Assigned task
Repeat each line of the records below exactly.
(Beginning of Stored data)
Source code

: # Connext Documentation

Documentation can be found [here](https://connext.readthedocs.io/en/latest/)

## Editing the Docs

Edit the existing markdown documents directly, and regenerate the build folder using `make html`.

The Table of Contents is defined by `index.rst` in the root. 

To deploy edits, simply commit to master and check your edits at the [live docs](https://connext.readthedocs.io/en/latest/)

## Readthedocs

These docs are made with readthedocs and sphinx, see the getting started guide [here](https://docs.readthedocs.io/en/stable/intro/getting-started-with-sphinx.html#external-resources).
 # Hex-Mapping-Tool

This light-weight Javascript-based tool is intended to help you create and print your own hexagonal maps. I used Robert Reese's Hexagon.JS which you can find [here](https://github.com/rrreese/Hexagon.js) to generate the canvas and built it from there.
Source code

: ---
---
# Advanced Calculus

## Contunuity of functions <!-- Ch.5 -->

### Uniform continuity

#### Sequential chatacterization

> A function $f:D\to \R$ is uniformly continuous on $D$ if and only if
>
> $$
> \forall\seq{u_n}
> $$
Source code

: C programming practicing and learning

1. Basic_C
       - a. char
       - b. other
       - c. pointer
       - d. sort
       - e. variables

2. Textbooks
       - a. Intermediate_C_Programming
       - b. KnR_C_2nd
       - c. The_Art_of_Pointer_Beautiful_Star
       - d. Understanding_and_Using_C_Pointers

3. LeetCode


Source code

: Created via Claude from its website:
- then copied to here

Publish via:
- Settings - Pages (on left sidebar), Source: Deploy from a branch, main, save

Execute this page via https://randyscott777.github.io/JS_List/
(End of Stored data)
Reply to the exercise
Source code

: # Connext Documentation

Documentation can be found [here](https://connext.readthedocs.io/en/latest/)

## Editing the Docs

Edit the existing markdown documents directly, and regenerate the build folder using `make html`.

The Table of Contents is defined by `index.rst` in the root. 

To deploy edits, simply commit to master and check your edits at the [live docs](https://connext.readthedocs.io/en/latest/)

## Readthedocs

These docs are made with readthedocs and sphinx, see the getting started guide [here](https://docs.readthedocs.io/en/stable/intro/getting-started-with-sphinx.html#external-resources).
 # Hex-Mapping-Tool

This light-weight Javascript-based tool is intended to help you create and print your own hexagonal maps. I used Robert Reese's Hexagon.JS which you can find [here](https://github.com/rrreese/Hexagon.js) to generate the canvas and built it from there.
Source code

: ---
---
# Advanced Calculus

## Contunuity of functions <!-- Ch.5 -->

### Uniform continuity

#### Sequential chatacterization

> A function $f:D\to \R$ is uniformly continuous on $D$ if and only if
>
> $$
> \forall\seq{u_n}
> $$
Source code

: C programming practicing and learning

1. Basic_C
       - a. char
       - b. other
       - c. pointer
       - d. sort
       - e. variables

2. Textbooks
       - a. Intermediate_C_Programming
       - b. KnR_C_2nd
       - c. The_Art_of_Pointer_Beautiful_Star
       - d. Understanding_and_Using_C_Pointers

3. LeetCode


Source code

: Created via Claude from its website:
- then copied to here

Publish via:
- Settings - Pages (on left sidebar), Source: Deploy from a branch, main, save

Execute this page via https://randyscott777.github.io/JS_List/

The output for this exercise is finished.